Zelaine, thanks for the suggestion. I added this option both to the
drill-override and in the session and this time the query did stay running
for much longer but it still eventually failed with the same error,
although much different memory values.
(org.apache.drill.exec.exception.OutOfMemoryException) Unable to allocate
buffer of size 134217728 due to memory limit. Current allocation:
10653214316
org.apache.drill.exec.memory.BaseAllocator.buffer():220
org.apache.drill.exec.memory.BaseAllocator.buffer():195
org.apache.drill.exec.vector.VarCharVector.reAlloc():425
org.apache.drill.exec.vector.VarCharVector.copyFromSafe():278
org.apache.drill.exec.vector.NullableVarCharVector.copyFromSafe():379
org.apache.drill.exec.test.generated.PriorityQueueCopierGen8.doCopy():22
org.apache.drill.exec.test.generated.PriorityQueueCopierGen8.next():76
org.apache.drill.exec.physical.impl.xsort.managed.CopierHolder$BatchMerger.next():234
org.apache.drill.exec.physical.impl.xsort.managed.ExternalSortBatch.doMergeAndSpill():1408
org.apache.drill.exec.physical.impl.xsort.managed.ExternalSortBatch.mergeAndSpill():1376
org.apache.drill.exec.physical.impl.xsort.managed.ExternalSortBatch.spillFromMemory():1339
org.apache.drill.exec.physical.impl.xsort.managed.ExternalSortBatch.processBatch():831
org.apache.drill.exec.physical.impl.xsort.managed.ExternalSortBatch.loadBatch():618
org.apache.drill.exec.physical.impl.xsort.managed.ExternalSortBatch.load():660
org.apache.drill.exec.physical.impl.xsort.managed.ExternalSortBatch.innerNext():559
org.apache.drill.exec.record.AbstractRecordBatch.next():162
org.apache.drill.exec.record.AbstractRecordBatch.next():119
org.apache.drill.exec.record.AbstractRecordBatch.next():109
org.apache.drill.exec.physical.impl.aggregate.StreamingAggBatch.innerNext():137
org.apache.drill.exec.record.AbstractRecordBatch.next():162
org.apache.drill.exec.physical.impl.BaseRootExec.next():104
org.apache.drill.exec.physical.impl.partitionsender.PartitionSenderRootExec.innerNext():144
org.apache.drill.exec.physical.impl.BaseRootExec.next():94
org.apache.drill.exec.work.fragment.FragmentExecutor$1.run():232
org.apache.drill.exec.work.fragment.FragmentExecutor$1.run():226
java.security.AccessController.doPrivileged():-2
javax.security.auth.Subject.doAs():422
org.apache.hadoop.security.UserGroupInformation.doAs():1657
org.apache.drill.exec.work.fragment.FragmentExecutor.run():226
org.apache.drill.common.SelfCleaningRunnable.run():38
java.util.concurrent.ThreadPoolExecutor.runWorker():1142
java.util.concurrent.ThreadPoolExecutor$Worker.run():617
java.lang.Thread.run():745 (state=,code=0)
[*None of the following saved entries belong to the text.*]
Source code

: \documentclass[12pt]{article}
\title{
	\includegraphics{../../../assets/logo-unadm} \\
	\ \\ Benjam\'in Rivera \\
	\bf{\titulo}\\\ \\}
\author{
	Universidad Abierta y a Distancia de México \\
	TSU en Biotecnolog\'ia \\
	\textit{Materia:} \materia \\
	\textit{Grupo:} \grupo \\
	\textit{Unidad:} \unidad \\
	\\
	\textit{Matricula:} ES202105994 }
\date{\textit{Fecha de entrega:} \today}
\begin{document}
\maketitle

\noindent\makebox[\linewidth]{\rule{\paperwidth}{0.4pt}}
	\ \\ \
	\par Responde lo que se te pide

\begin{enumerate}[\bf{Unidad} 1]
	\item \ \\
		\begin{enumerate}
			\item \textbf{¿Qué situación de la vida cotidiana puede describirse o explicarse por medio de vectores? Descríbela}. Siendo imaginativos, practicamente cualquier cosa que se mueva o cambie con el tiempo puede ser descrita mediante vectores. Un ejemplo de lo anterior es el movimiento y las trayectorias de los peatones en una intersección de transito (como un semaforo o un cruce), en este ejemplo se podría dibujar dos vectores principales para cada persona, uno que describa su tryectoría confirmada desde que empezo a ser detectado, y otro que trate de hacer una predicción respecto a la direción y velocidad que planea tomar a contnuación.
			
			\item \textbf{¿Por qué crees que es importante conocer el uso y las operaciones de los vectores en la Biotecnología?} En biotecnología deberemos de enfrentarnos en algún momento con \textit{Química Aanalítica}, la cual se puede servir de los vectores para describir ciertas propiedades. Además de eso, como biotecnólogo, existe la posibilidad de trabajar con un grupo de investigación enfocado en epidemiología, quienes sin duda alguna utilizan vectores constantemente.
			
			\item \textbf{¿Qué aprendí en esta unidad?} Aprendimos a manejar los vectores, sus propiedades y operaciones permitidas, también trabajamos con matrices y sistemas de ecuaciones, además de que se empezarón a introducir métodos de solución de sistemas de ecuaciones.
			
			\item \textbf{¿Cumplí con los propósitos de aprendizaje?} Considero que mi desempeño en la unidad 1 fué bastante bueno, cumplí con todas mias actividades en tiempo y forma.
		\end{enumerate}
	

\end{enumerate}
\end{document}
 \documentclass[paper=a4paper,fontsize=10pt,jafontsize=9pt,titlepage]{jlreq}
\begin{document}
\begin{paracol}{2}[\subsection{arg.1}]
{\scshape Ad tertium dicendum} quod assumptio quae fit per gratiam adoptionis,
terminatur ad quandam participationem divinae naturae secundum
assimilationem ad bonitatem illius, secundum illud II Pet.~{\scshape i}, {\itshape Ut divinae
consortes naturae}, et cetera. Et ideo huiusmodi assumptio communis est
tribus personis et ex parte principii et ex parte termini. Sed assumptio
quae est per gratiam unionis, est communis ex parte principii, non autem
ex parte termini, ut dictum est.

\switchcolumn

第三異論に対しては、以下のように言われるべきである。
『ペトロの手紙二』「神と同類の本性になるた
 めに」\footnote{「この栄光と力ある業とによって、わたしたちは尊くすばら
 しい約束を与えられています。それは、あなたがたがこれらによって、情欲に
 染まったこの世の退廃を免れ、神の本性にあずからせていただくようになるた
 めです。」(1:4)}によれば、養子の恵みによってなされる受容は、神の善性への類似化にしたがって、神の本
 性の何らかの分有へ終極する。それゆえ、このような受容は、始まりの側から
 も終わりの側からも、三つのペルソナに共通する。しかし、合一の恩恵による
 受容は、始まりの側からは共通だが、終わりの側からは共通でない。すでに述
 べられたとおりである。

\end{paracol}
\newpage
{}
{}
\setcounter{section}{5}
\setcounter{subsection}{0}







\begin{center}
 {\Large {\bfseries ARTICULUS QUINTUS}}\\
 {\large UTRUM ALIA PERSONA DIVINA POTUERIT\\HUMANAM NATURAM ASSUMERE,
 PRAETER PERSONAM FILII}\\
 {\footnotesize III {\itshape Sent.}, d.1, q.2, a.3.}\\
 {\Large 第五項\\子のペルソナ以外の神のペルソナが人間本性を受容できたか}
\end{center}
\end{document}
At first I didn't change planner.width.max_per_query and the default on a
32 core machine makes it 23. This query failed after 34 minutes. I then
tried setting planner.width.max_per_query=1 and this query also failed but
of course took took longer, about 2 hours. In both cases,
planner.memory.max_query_memory_per_node was set to 230G.
On Mon, May 1, 2017 at 11:09 AM, Zelaine Fong <[email protected]> wrote:
> Nate,
>
> The Jira you’ve referenced relates to the new external sort, which is not
> enabled by default, as it is still going through some additional testing.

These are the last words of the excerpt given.